In simple terms, cosine similarity is a way to measure how similar two items are by looking at their orientation or direction, not their size or magnitude.
Imagine you represent each movie as an arrow (a vector) in a giant, multi-dimensional space. The direction of this arrow is determined by the ratings from all the users.
-
Each Movie is a Vector: Think of a movie like "Toy Story" as a long list of numbers, where each number is a rating from a specific user:
Toy Story Vector = [user1_rating, user2_rating, user3_rating, ...]-
Toy Story Vector = [4, 5, 0, 3, 5, ...](where 0 means the user didn't rate it)
-
Comparing Directions: Cosine similarity calculates the angle (
$\theta$ ) between the vectors of two movies.-
High Similarity (Value is close to 1): If "Toy Story" and "Finding Nemo" are both rated highly by the same group of people, their rating patterns are very similar. Their vectors will point in almost the exact same direction. The angle between them is very small, so their cosine similarity is close to 1.
-
Low Similarity (Value is close to 0): If "Toy Story" and a horror movie like "Saw" are rated by completely different groups of people, their rating patterns are unrelated. Their vectors will point in very different directions, almost at a 90-degree angle to each other. Their cosine similarity will be close to 0.
-
Cosine similarity is powerful because it ignores overall popularity. A niche indie film and a blockbuster could have very different numbers of ratings (different vector "lengths"), but if the same type of people liked both of them, they will be considered highly similar.
In short, it helps you find movies with a similar "taste profile".
Follow these instructions to get a copy of the project up and running on your local machine.
-
Clone the repository:
git clone [https://github.com/NotRemit/Movie-Recommeder.git](https://github.com/NotRemit/Movie-Recommeder.git) cd Movie-Recommeder -
Install the required libraries: (It's recommended to create a virtual environment first)

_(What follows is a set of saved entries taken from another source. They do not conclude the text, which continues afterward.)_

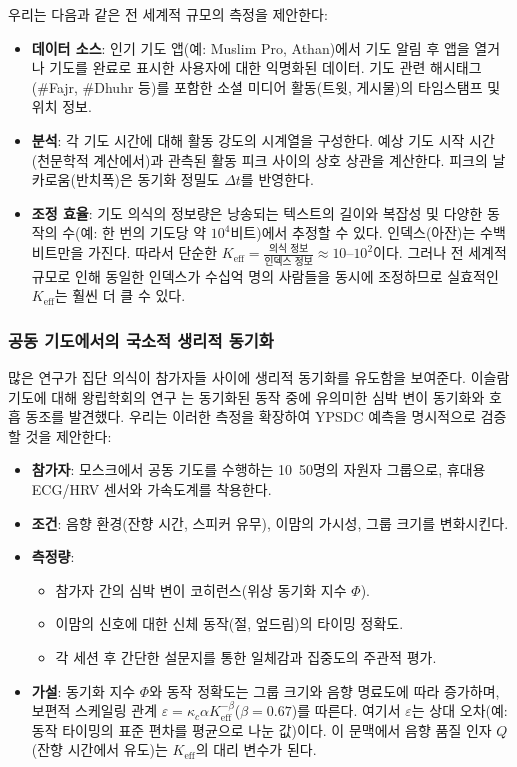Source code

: \documentclass[12pt,a4paper]{article}
\newcommand{\Keff}{K_{\mathrm{eff}}}
\begin{document}
	우리는 다음과 같은 전 세계적 규모의 측정을 제안한다:
	\begin{itemize}
		\item \textbf{데이터 소스}: 인기 기도 앱(예: Muslim Pro, Athan)에서 기도 알림 후 앱을 열거나 기도를 완료로 표시한 사용자에 대한 익명화된 데이터. 기도 관련 해시태그(\#Fajr, \#Dhuhr 등)를 포함한 소셜 미디어 활동(트윗, 게시물)의 타임스탬프 및 위치 정보.
		\item \textbf{분석}: 각 기도 시간에 대해 활동 강도의 시계열을 구성한다. 예상 기도 시작 시간(천문학적 계산에서)과 관측된 활동 피크 사이의 상호 상관을 계산한다. 피크의 날카로움(반치폭)은 동기화 정밀도 $\Delta t$를 반영한다.
		\item \textbf{조정 효율}: 기도 의식의 정보량은 낭송되는 텍스트의 길이와 복잡성 및 다양한 동작의 수(예: 한 번의 기도당 약 $10^4$비트)에서 추정할 수 있다. 인덱스(아잔)는 수백 비트만을 가진다. 따라서 단순한 $\Keff = \frac{\text{의식 정보}}{\text{인덱스 정보}} \approx 10$–$10^2$이다. 그러나 전 세계적 규모로 인해 동일한 인덱스가 수십억 명의 사람들을 동시에 조정하므로 실효적인 $\Keff$는 훨씬 더 클 수 있다.
	\end{itemize}
	
	\subsubsection{공동 기도에서의 국소적 생리적 동기화}
	많은 연구가 집단 의식이 참가자들 사이에 생리적 동기화를 유도함을 보여준다. 이슬람 기도에 대해 왕립학회의 연구 \cite{RoyalSociety2024}는 동기화된 동작 중에 유의미한 심박 변이 동기화와 호흡 동조를 발견했다. 우리는 이러한 측정을 확장하여 YPSDC 예측을 명시적으로 검증할 것을 제안한다:
	\begin{itemize}
		\item \textbf{참가자}: 모스크에서 공동 기도를 수행하는 10~50명의 자원자 그룹으로, 휴대용 ECG/HRV 센서와 가속도계를 착용한다.
		\item \textbf{조건}: 음향 환경(잔향 시간, 스피커 유무), 이맘의 가시성, 그룹 크기를 변화시킨다.
		\item \textbf{측정량}:
		\begin{itemize}
			\item 참가자 간의 심박 변이 코히런스(위상 동기화 지수 $\Phi$).
			\item 이맘의 신호에 대한 신체 동작(절, 엎드림)의 타이밍 정확도.
			\item 각 세션 후 간단한 설문지를 통한 일체감과 집중도의 주관적 평가.
		\end{itemize}
		\item \textbf{가설}: 동기화 지수 $\Phi$와 동작 정확도는 그룹 크기와 음향 명료도에 따라 증가하며, 보편적 스케일링 관계 $\varepsilon = \kappa_c \alpha \Keff^{-\beta}$($\beta=0.67$)를 따른다. 여기서 $\varepsilon$는 상대 오차(예: 동작 타이밍의 표준 편차를 평균으로 나눈 값)이다. 이 문맥에서 음향 품질 인자 $Q$(잔향 시간에서 유도)는 $\Keff$의 대리 변수가 된다.
	\end{itemize}
	
\end{document}
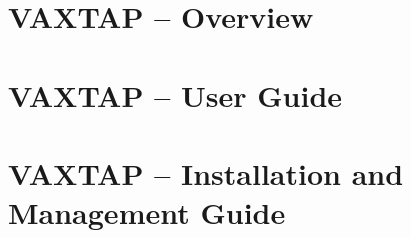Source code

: 
\setlongtables
\setcounter{secnumdepth}{1}
\setcounter{tocdepth}{2}



\setcounter{page}{1}
\part{VAXTAP -- Overview}

\part{VAXTAP -- User Guide}

\part{VAXTAP -- Installation and Management Guide}



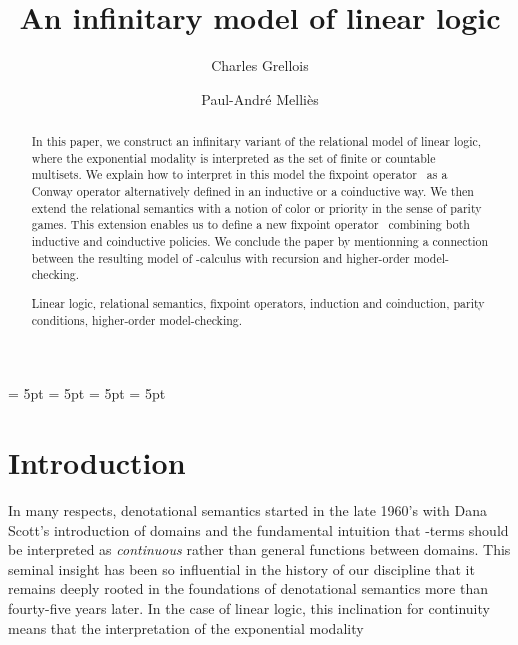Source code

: \documentclass[runningheads,a4paper]{llncs}
\newcommand{\keywords}[1]{\par\addvspace\baselineskip
\noindent\keywordname\enspace\ignorespaces#1}
\begin{document}
\mainmatter  

\title{An infinitary model of linear logic}

\author{Charles Grellois \and Paul-Andr\'e Melli\`es}


\maketitle

\begin{abstract}
In this paper, we construct an infinitary variant of the relational model of linear logic, 
where the exponential modality is interpreted as the set of finite or countable multisets. 
We explain how to interpret in this model the fixpoint operator~ as a Conway operator 
alternatively defined in an inductive or a coinductive way. We then extend the relational semantics
with a notion of color or priority in the sense of parity games. This extension enables us 
to define a new fixpoint operator~ combining both inductive and coinductive policies. 
We conclude the paper by mentionning a connection between the resulting model of
-calculus with recursion and higher-order model-checking.
\keywords{Linear logic, relational semantics, fixpoint operators, induction and coinduction,
parity conditions, higher-order model-checking.}
\end{abstract}

\abovedisplayskip = 5pt
\belowdisplayskip = 5pt
\abovedisplayshortskip = 5pt
\belowdisplayshortskip = 5pt
\section{Introduction}

In many respects, denotational semantics started in the late 1960's with Dana Scott's introduction of domains and the fundamental intuition that
-terms should be interpreted as \emph{continuous} rather than general functions between domains.
This seminal insight has been so influential in the history of our discipline that it remains 
deeply rooted in the foundations of denotational semantics more than fourty-five years later.
In the case of linear logic, this inclination for continuity means that 
the interpretation of the exponential modality
\end{document}
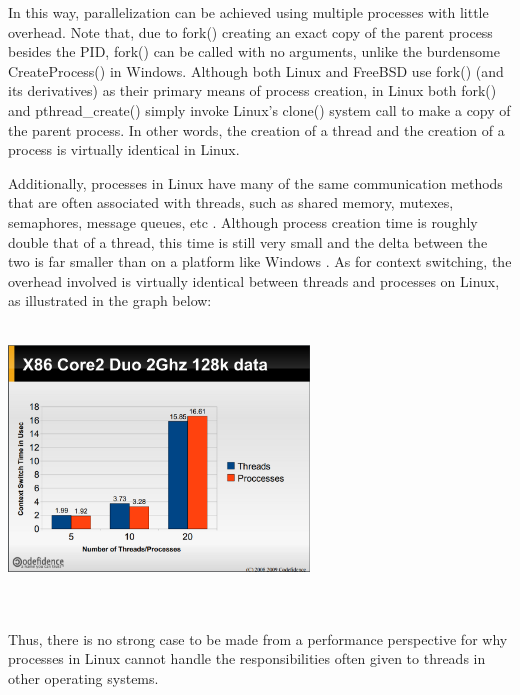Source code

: \documentclass[onecolumn, draftclsnofoot,10pt, compsoc]{IEEEtran}
\begin{document}
In this way, parallelization can be achieved using multiple processes with little overhead. Note that, due to fork() creating an exact copy of the parent process besides the PID, fork() can be called with no arguments, unlike the burdensome CreateProcess() in Windows. Although both Linux and FreeBSD use fork() (and its derivatives) as their primary means of process creation, in Linux both fork() and pthread\_create() simply invoke Linux's clone() system call to make a copy of the parent process. In other words, the creation of a thread and the creation of a process is virtually identical in Linux.

Additionally, processes in Linux have many of the same communication methods that are often associated with threads, such as shared memory, mutexes, semaphores, message queues, etc \cite{LinuxSlides}. Although process creation time is roughly double that of a thread, this time is still very small and the delta between the two is far smaller than on a platform like Windows \cite{LinuxSlides}. As for context switching, the overhead involved is virtually identical between threads and processes on Linux, as illustrated in the graph below:\\ \\
\begin{minipage}{\linewidth}
\begin{center}
\includegraphics[width=0.6\textwidth]{context_switch_overhead.eps}
\end{center}
\end{minipage}
\\ \\Thus, there is no strong case to be made from a performance perspective for why processes in Linux cannot handle the responsibilities often given to threads in other operating systems.
\end{document}
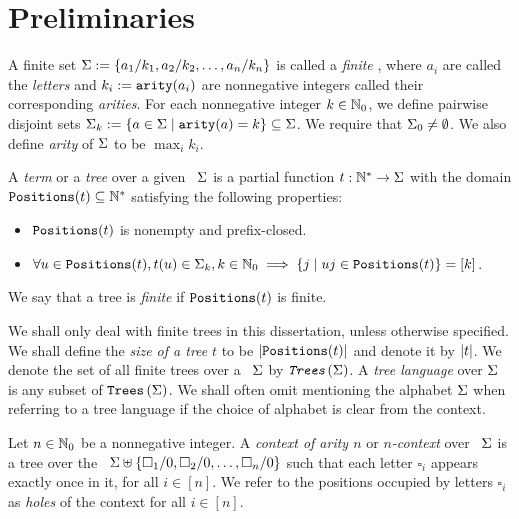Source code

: \section{Preliminaries}\label{sec:preliminaries_atomicTreeTransform}

\begin{definition}\label{def:rankedAlphabet}
    A finite set $\Sigma := \left\{ a_1/k_1, a_2/k_2, \dots, a_n/k_n \right\}$ is called a \emph{finite \rab}, where $a_i$ are called the \emph{letters} and $k_i := \texttt{arity}(a_i)$ are nonnegative integers called their corresponding \emph{arities}. For each nonnegative integer $k \in \mathbb{N}_0$, we define pairwise disjoint sets $\Sigma_k := \left\{ a \in \Sigma \mid \texttt{arity}(a) = k \right\} \subseteq \Sigma$. We require that $\Sigma_0 \neq \emptyset$. We also define \emph{arity} of $\Sigma$ to be $\max_i k_i$.
\end{definition}


\begin{definition}\label{def:tree}
    A \emph{term} or a \emph{tree} over a given \rab\ $\Sigma$ is a partial function $t : \mathbb{N}^* \to \Sigma$ with the domain $\texttt{Positions}(t) \subseteq \mathbb{N}^*$ satisfying the following properties:
    \begin{itemize}
        \item $\texttt{Positions}(t)$ is nonempty and prefix-closed.
        \item $\forall u \in \texttt{Positions}(t), t(u) \in \Sigma_k, k \in \mathbb{N}_0 \implies \left\{ j \mid uj \in \texttt{Positions}(t) \right\} = [k]$. 
    \end{itemize}
    We say that a tree is \emph{finite} if $\texttt{Positions}(t)$ is finite.
\end{definition}

We shall only deal with finite trees in this dissertation, unless otherwise specified. We shall define the \emph{size of a tree} $t$ to be $\left\lvert \texttt{Positions}(t) \right\rvert$ and denote it by $\left\lvert t \right\rvert$. We denote the set of all finite trees over a \rab\ $\Sigma$ by $\emph{\ensuremath{\texttt{Trees}\left(\Sigma\right)}}$. A \emph{tree language} over $\Sigma$ is any subset of $\texttt{Trees}\left(\Sigma\right)$. We shall often omit mentioning the alphabet $\Sigma$ when referring to a tree language if the choice of alphabet is clear from the context.

\begin{definition}[Context]\label{def:context}
    Let $n \in \mathbb{N}_0$ be a nonnegative integer. A \emph{context of arity $n$} or \emph{$n$-context} over \rab\ $\Sigma$ is a tree over the \rab\ $\Sigma \uplus \left\{ \square_1/0, \square_2/0, \dots, \square_n/0 \right\}$ such that each letter $\square_i$ appears exactly once in it, for all $i \in [n]$. We refer to the positions occupied by letters $\square_i$ as \emph{holes} of the context for all $i \in [n]$.
\end{definition}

pip install -r requirements.txt
-
Download the dataset:
Download the dataset from Kaggle:
import kagglehub # Download latest version path = kagglehub.dataset_download("shubhammehta21/movie-lens-small-latest-dataset") print("Path to dataset files:", path)
-
Set up your API key:
Replace the placeholder in the code with your OMDb API key
API_KEY = "YOUR_API_KEY_HERE"
-
Run the Streamlit app:
streamlit run movieRec.py
The application should now be running in your web browser!